Chalotten, s. v. w. Schalotten, s. Lauch.

Chalwar, Gewicht der kaukasischen Tataren, = 50 Batmans; für rohes Petroleum = 40 Batmans.

Chalwet (arab.), der innerste, nach außen völlig abgeschlossene Teil der mohammedanischen Wohnungen, auch die Badezelle, in welcher gewisse Körperteile gefärbt und rasiert werden; dann auch die Abgeschlossenheit der Derwische.

Chaly, Gewebe mit seidener Kette und Einschlag aus Kammgarn, dem Wollmusselin ähnlich.

Chalybäus, Heinrich Moritz, Philosoph, geb. 3. Juli 1796 zu Pfaffroda im sächsischen Erzgebirge, zuerst Hauslehrer in Wien, dann Lehrer an der Kreuzschule zu Dresden, seit 1825 an der Fürstenschule in Meißen, seit 1828 an der Ritterakademie zu Dresden, von wo er 1839 an die Universität Kiel berufen, 1852 aber seiner deutschnationalen Gesinnung halber mit neun seiner Kollegen von der dänischen Regierung seines Lehramtes entlassen wurde; starb 22. Sept. 1862 in Dresden. Seine aus Vorlesungen vor einem größern Publikum entstandene geschmackvolle "Historische Entwickelung der spekulativen Philosophie von Kant bis Hegel" (Dresd. 1837, 5. Aufl. 1860) begründete seinen Ruf und wurde zweimal ins Englische (von Tulk, Lond. 1854, und von Edersheim, 1860) übersetzt. Außerdem schrieb er im Sinn eines theistischen Eklektizismus: "Phänomenologische Blätter" (Kiel 1841); "Die moderne Sophistik" (das. 1843); "Entwurf eines Systems der Wissenschaftslehre" (das. 1846); "System der spekulativen Ethik" (sein Hauptwerk, Leipz. 1850, 2 Bde.); "Philosophie und Christentum" (Kiel 1853) und "Fundamentalphilosophie" (das. 1861).
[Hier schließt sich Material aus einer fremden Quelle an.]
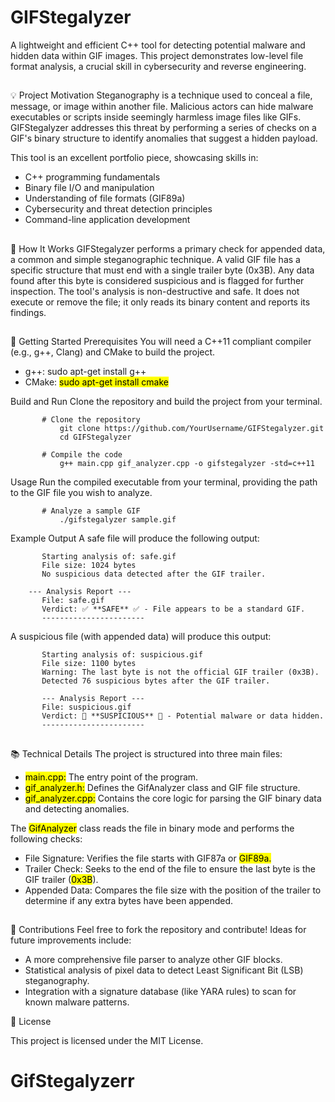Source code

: # GIFStegalyzer
A lightweight and efficient C++ tool for detecting potential malware and hidden data within GIF images. This project demonstrates low-level file format analysis, a crucial skill in cybersecurity and reverse engineering.
##

💡 Project Motivation
Steganography is a technique used to conceal a file, message, or image within another file. Malicious actors can hide malware executables or scripts inside seemingly harmless image files like GIFs. GIFStegalyzer addresses this threat by performing a series of checks on a GIF's binary structure to identify anomalies that suggest a hidden payload.

This tool is an excellent portfolio piece, showcasing skills in:
- C++ programming fundamentals
- Binary file I/O and manipulation
- Understanding of file formats (GIF89a)
- Cybersecurity and threat detection principles
- Command-line application development
##

🔬 How It Works
GIFStegalyzer performs a primary check for appended data, a common and simple steganographic technique. A valid GIF file has a specific structure that must end with a single trailer byte (0x3B). Any data found after this byte is considered suspicious and is flagged for further inspection.
The tool's analysis is non-destructive and safe. It does not execute or remove the file; it only reads its binary content and reports its findings.
##

🚀 Getting Started
Prerequisites
You will need a C++11 compliant compiler (e.g., g++, Clang) and CMake to build the project.

- g++: <male>sudo apt-get install g++</make>
- CMake: <mark>sudo apt-get install cmake</make>

Build and Run
Clone the repository and build the project from your terminal.

           # Clone the repository
               git clone https://github.com/YourUsername/GIFStegalyzer.git
               cd GIFStegalyzer

           # Compile the code
               g++ main.cpp gif_analyzer.cpp -o gifstegalyzer -std=c++11


Usage
Run the compiled executable from your terminal, providing the path to the GIF file you wish to analyze.

           # Analyze a sample GIF
               ./gifstegalyzer sample.gif


Example Output
A safe file will produce the following output:

           Starting analysis of: safe.gif
           File size: 1024 bytes
           No suspicious data detected after the GIF trailer.
           
        --- Analysis Report ---
           File: safe.gif
           Verdict: ✅ **SAFE** ✅ - File appears to be a standard GIF.
           -----------------------
A suspicious file (with appended data) will produce this output:
          
           Starting analysis of: suspicious.gif
           File size: 1100 bytes
           Warning: The last byte is not the official GIF trailer (0x3B).
           Detected 76 suspicious bytes after the GIF trailer.
           
           --- Analysis Report ---
           File: suspicious.gif
           Verdict: 🚨 **SUSPICIOUS** 🚨 - Potential malware or data hidden.
           -----------------------

##
📚 Technical Details
The project is structured into three main files:
- <mark>main.cpp:</mark> The entry point of the program.
- <mark>gif_analyzer.h:</mark> Defines the GifAnalyzer class and GIF file structure.
- <mark>gif_analyzer.cpp:</mark> Contains the core logic for parsing the GIF binary data and detecting anomalies.

The <mark>GifAnalyzer</mark> class reads the file in binary mode and performs the following checks:
- File Signature: Verifies the file starts with <amrk>GIF87a</mark> or <mark>GIF89a.</mark>
- Trailer Check: Seeks to the end of the file to ensure the last byte is the GIF trailer (<mark>0x3B</mark>).
- Appended Data: Compares the file size with the position of the trailer to determine if any extra bytes have been appended.
##

🤝 Contributions
Feel free to fork the repository and contribute! Ideas for future improvements include:
- A more comprehensive file parser to analyze other GIF blocks.
- Statistical analysis of pixel data to detect Least Significant Bit (LSB) steganography.
- Integration with a signature database (like YARA rules) to scan for known malware patterns.

📄 License

This project is licensed under the MIT License.

# GifStegalyzerr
Chalyber (später Chaldäer genannt), ein Volk des Altertums, das an der Nordküste von Kleinasien östlich der Mündung des Iris wohnte. Sie waren besonders als Bergwerkskundige und Eisenarbeiter berühmt, die Waffen und Gerätschaften aller Art fertigten. Schon Äschylos pries das Eisen dieser C. (daher das Wort chalybs, Stahl).
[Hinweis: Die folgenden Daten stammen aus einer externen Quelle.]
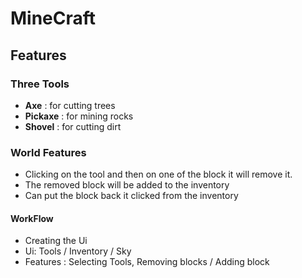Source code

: # MineCraft

## Features

### Three Tools

- <strong>Axe</strong> : for cutting trees
- <strong>Pickaxe</strong> : for mining rocks
- <strong>Shovel</strong> : for cutting dirt

### World Features

- Clicking on the tool and then on one of the block it will remove it.
- The removed block will be added to the inventory
- Can put the block back it clicked from the inventory

#### WorkFlow

- Creating the Ui
- Ui: Tools / Inventory / Sky
- Features : Selecting Tools, Removing blocks / Adding block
Chalybographie (griech.), Kunst des Stahlstichs; auch ein Erzeugnis derselben.

Chalybon (Chaleb), s. Aleppo.

Chalybs (griech.), der Stahl, abgeleitet von den bergbaukundigen Chalybern (s. d.). Vinum chalybeatum, eisenhaltiger Wein.

Cham (Ham), Sohn Noahs und nach der ethnographischen Anschauung der Hebräer (1. Mos. 10) Stammvater der südlichen Nationen, besonders der afrikanischen, durch seine vier Söhne: Kusch (Völkerschaften Südarabiens und Äthiopiens), Mizraim (afrikanische Völker, besonders die Einwohner Ägyptens, welches aber in den Psalmen auch selbst C. heißt), Phut (ebenfalls afrikanische Völkerschaften), Kanaan (die Völker Palästinas und Phönikiens).
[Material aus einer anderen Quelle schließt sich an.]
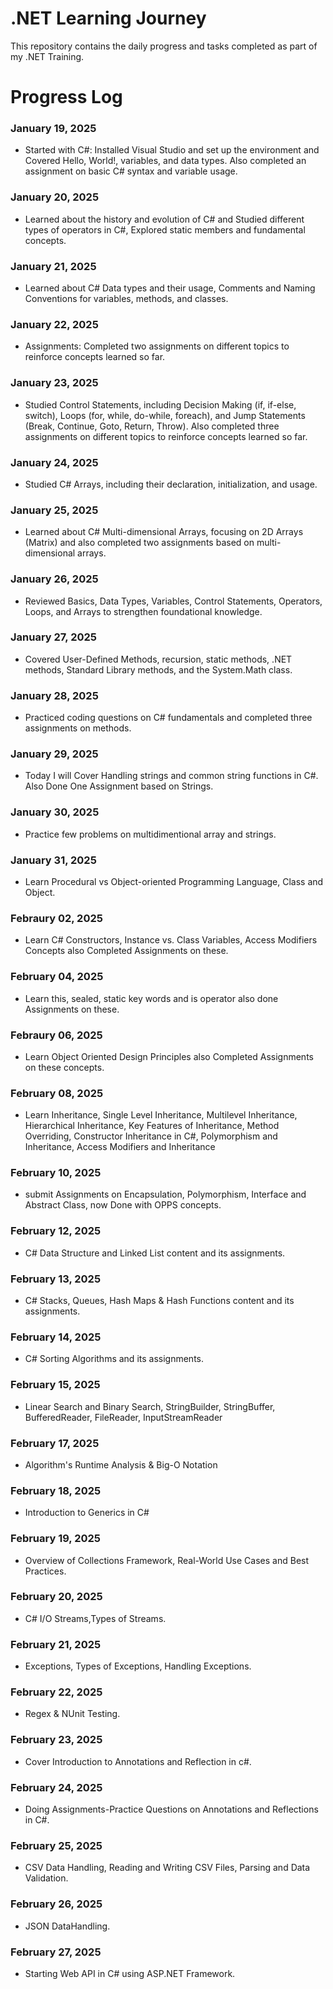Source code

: # .NET Learning Journey
This repository contains the daily progress and tasks completed as part of my .NET Training.

# Progress Log
### January 19, 2025
- Started with C#: Installed Visual Studio and set up the environment and Covered Hello, World!, variables, and data types. Also completed an assignment on basic C# syntax and variable usage.
### January 20, 2025
- Learned about the history and evolution of C# and Studied different types of operators in C#, Explored static members and fundamental concepts.
### January 21, 2025
- Learned about C# Data types and their usage, Comments and Naming Conventions for variables, methods, and classes.
### January 22, 2025
- Assignments: Completed two assignments on different topics to reinforce concepts learned so far.
### January 23, 2025
- Studied Control Statements, including Decision Making (if, if-else, switch), Loops (for, while, do-while, foreach), and Jump Statements (Break, Continue, Goto, Return, Throw). Also completed three assignments on different topics to reinforce concepts learned so far.
### January 24, 2025
- Studied C# Arrays, including their declaration, initialization, and usage.
### January 25, 2025
- Learned about C# Multi-dimensional Arrays, focusing on 2D Arrays (Matrix) and also completed two assignments based on multi-dimensional arrays.
### January 26, 2025
- Reviewed Basics, Data Types, Variables, Control Statements, Operators, Loops, and Arrays to strengthen foundational knowledge.
### January 27, 2025
- Covered User-Defined Methods, recursion, static methods, .NET methods, Standard Library methods, and the System.Math class.
### January 28, 2025
- Practiced coding questions on C# fundamentals and completed three assignments on methods.
### January 29, 2025
- Today I will Cover Handling strings and common string functions in C#. Also Done One Assignment based on Strings.
### January 30, 2025
- Practice few problems on multidimentional array and strings.
### January 31, 2025
- Learn Procedural vs Object-oriented Programming Language, Class and Object.
### Febraury 02, 2025
- Learn C# Constructors, Instance vs. Class Variables, Access Modifiers Concepts also Completed Assignments on these.
### February 04, 2025
- Learn this, sealed, static key words and is operator also done Assignments on these.
### Febraury 06, 2025
- Learn Object Oriented Design Principles also Completed Assignments on these concepts.
### February 08, 2025
- Learn Inheritance, Single Level Inheritance, Multilevel Inheritance, Hierarchical Inheritance, Key Features of Inheritance, Method Overriding, Constructor Inheritance in C#, Polymorphism and Inheritance, Access Modifiers and Inheritance
### February 10, 2025
- submit Assignments on Encapsulation, Polymorphism, Interface and Abstract Class, now Done with OPPS concepts.
### February 12, 2025
- C# Data Structure and Linked List content and its assignments.
### February 13, 2025
- C# Stacks, Queues, Hash Maps & Hash Functions content and its assignments.
### February 14, 2025
- C# Sorting Algorithms and its assignments.
### February 15, 2025
- Linear Search and Binary Search, StringBuilder, StringBuffer, BufferedReader, FileReader, InputStreamReader
### February 17, 2025
- Algorithm's Runtime Analysis & Big-O Notation
### February 18, 2025
- Introduction to Generics in C#
### February 19, 2025
- Overview of Collections Framework, Real-World Use Cases and Best Practices.
### February 20, 2025
- C# I/O Streams,Types of Streams.
### February 21, 2025
- Exceptions, Types of Exceptions, Handling Exceptions. 
### February 22, 2025
- Regex & NUnit Testing.
### February 23, 2025
- Cover Introduction to Annotations and Reflection in c#.
### February 24, 2025
- Doing Assignments-Practice Questions on Annotations and Reflections in C#.
### February 25, 2025
- CSV Data Handling, Reading and Writing CSV Files, Parsing and Data Validation.
### February 26, 2025
- JSON DataHandling.
### February 27, 2025
- Starting Web API in C# using ASP.NET Framework.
Cham, 1) Stadt im bayr. Regierungsbezirk Oberpfalz, unweit der Mündung des Flusses C. (Chamb) in den Regen, 370 m ü. M. und an der Eisenbahn von Nürnberg nach Furth, in einem Thalbecken zwischen dem Bayrischen und Oberpfälzer Wald, hat 4 Kirchen, ein Waisenhaus, Wasserleitung, große Granitwerke, Dampfsägemühlen, Spiegelglasschleiferei, Bierbrauerei, bedeutenden Handel mit Holz und Holzwaren, große Getreide- und Viehmärkte und (1880) 3445 meist kathol. Einwohner. C. ist Sitz eines Bezirksamts, eines Amtsgerichts und einer Bankagentur der Bayrischen Notenbank. - C. wird schon 976 genannt und war ehedem Sitz eigner Markgrafen, die von den Pfalzgrafen von Scheyern abstammten und 1106 aussterben, worauf C. an Scheyern fiel und so später an Bayern kam. Früher stark befestigt, hatte der Ort im Dreißigjährigen Krieg wie im spanischen Erbfolgekrieg viele Drangsale zu bestehen; neuerlich (Juli 1873) wurde er durch eine Feuersbrunst fast gänzlich zerstört. C. ist Geburtsort des französischen Marschalls Luckner. Vgl. Lukas, Geschichte der Stadt C. (Landsh. 1862). -

2) Dorf im schweizer. Kanton Zug, am Nordende des Zuger Sees gelegen, Station der Zürich-Zug-Luzerner Bahn, mit (1880) 2965 Einw., einer Papiermühle und der Fabrik der Anglo-Swiss Condensed Milk Company, welche kondensierte Milch exportiert.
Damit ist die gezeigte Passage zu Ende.